* _Assignment_
Hunt through the entries for the word "создать" and copy each line in which it appears.

[Data for the task Boundary: Start]

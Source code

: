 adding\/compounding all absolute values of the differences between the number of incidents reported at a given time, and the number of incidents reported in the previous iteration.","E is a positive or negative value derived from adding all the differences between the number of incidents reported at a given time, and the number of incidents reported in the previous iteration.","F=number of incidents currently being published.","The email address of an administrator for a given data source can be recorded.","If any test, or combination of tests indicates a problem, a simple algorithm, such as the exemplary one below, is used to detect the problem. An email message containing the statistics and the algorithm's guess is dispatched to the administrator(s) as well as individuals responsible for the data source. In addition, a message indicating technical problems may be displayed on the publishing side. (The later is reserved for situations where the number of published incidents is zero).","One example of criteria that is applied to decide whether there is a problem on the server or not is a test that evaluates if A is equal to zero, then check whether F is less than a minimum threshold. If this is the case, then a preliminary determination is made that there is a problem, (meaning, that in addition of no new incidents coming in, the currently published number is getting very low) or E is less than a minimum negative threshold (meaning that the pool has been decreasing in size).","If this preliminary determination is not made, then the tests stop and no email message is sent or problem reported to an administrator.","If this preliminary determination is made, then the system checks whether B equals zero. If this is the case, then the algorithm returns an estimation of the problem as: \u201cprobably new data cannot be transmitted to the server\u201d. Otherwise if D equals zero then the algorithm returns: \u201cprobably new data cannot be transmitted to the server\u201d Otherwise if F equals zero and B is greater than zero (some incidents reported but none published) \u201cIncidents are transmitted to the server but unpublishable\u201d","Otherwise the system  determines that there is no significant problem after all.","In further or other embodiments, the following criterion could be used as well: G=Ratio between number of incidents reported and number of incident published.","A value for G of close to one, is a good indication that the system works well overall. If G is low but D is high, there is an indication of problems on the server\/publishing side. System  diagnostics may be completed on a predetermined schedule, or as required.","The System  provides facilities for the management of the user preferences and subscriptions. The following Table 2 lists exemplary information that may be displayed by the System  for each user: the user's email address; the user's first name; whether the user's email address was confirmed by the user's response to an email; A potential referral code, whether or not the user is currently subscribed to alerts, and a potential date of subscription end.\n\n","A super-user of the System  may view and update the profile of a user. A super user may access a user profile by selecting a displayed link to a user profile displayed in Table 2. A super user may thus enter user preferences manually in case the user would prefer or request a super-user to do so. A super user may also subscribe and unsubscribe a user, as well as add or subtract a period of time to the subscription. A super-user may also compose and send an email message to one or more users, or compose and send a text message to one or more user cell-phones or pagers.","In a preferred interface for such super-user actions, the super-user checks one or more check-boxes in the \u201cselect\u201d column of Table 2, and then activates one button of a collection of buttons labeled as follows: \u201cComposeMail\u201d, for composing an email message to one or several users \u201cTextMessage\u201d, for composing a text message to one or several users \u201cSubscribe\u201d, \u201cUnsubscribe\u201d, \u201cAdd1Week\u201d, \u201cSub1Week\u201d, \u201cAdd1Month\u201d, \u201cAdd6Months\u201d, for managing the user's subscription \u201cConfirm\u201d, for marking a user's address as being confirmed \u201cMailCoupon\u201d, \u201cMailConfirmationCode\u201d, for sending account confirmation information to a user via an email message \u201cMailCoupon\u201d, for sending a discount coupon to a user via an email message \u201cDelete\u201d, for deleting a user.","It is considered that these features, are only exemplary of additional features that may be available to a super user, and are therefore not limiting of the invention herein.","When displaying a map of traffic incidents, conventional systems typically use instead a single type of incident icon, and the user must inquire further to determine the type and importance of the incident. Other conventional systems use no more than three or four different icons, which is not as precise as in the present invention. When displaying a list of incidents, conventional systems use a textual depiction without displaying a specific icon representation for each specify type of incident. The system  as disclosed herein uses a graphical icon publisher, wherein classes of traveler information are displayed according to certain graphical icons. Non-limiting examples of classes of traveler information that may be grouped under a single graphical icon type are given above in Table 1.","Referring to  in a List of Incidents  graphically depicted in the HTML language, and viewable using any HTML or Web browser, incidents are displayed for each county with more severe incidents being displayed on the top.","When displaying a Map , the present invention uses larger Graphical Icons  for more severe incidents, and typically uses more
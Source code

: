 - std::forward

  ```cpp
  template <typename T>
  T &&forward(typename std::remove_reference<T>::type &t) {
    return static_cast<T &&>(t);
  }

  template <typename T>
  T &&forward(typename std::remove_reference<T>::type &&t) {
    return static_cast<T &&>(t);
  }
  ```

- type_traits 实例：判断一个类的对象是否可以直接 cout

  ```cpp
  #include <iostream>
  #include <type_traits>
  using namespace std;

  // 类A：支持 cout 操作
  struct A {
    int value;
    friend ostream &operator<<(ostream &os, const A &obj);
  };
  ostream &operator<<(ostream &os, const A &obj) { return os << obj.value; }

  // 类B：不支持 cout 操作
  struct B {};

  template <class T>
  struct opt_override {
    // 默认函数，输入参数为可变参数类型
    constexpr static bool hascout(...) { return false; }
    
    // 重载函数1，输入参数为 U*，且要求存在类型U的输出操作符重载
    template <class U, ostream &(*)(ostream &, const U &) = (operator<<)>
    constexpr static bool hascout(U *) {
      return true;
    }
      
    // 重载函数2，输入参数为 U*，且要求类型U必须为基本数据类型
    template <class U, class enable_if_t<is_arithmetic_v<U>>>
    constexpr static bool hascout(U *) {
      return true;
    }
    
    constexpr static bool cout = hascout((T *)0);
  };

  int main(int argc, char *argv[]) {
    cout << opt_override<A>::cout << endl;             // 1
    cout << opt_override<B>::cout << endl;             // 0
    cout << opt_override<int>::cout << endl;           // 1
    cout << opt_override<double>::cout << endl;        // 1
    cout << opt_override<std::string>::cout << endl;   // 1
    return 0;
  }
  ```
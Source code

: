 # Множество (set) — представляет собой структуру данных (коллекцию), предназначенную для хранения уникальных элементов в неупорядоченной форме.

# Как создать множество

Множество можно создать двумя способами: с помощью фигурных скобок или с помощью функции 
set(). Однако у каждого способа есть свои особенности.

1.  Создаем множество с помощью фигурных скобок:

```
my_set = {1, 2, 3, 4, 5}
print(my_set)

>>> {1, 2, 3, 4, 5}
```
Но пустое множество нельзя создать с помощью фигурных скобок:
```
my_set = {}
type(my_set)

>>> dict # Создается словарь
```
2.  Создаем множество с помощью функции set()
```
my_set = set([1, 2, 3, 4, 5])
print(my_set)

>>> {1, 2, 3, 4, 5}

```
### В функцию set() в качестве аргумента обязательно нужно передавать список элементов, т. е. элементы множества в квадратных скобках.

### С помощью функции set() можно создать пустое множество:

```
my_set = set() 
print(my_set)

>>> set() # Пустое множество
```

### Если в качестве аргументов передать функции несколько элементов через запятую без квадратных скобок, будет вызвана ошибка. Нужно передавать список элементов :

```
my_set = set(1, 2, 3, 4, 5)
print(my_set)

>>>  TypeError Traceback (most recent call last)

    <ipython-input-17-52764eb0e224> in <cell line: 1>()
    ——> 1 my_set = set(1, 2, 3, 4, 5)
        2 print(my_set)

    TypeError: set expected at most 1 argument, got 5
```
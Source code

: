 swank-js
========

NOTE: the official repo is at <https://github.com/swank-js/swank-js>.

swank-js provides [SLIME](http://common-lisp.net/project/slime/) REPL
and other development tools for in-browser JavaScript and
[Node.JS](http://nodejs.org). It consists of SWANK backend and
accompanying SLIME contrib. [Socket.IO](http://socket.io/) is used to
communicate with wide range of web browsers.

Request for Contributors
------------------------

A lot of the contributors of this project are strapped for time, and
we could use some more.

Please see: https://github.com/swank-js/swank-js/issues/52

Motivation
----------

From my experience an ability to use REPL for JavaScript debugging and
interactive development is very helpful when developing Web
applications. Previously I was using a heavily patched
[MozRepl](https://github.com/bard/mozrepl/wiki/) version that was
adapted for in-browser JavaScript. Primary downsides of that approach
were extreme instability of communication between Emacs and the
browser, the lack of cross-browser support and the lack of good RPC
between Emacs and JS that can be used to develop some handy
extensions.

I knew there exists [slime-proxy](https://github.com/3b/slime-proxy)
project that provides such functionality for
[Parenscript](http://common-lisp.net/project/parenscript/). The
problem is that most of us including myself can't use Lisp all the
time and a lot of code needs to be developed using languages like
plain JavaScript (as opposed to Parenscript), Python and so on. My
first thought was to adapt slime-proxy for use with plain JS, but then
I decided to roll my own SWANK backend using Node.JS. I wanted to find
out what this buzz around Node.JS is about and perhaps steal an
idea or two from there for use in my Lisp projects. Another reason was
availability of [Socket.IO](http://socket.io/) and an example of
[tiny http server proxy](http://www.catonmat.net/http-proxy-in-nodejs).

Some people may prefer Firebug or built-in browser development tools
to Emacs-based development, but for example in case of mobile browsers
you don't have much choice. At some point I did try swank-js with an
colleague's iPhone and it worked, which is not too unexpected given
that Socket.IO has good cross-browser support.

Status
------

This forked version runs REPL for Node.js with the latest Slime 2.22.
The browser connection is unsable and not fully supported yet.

[Data for the task Boundary: End]

* _Solution for this problem_
# Как создать множество
Множество можно создать двумя способами: с помощью фигурных скобок или с помощью функции 
Но пустое множество нельзя создать с помощью фигурных скобок:
### С помощью функции set() можно создать пустое множество:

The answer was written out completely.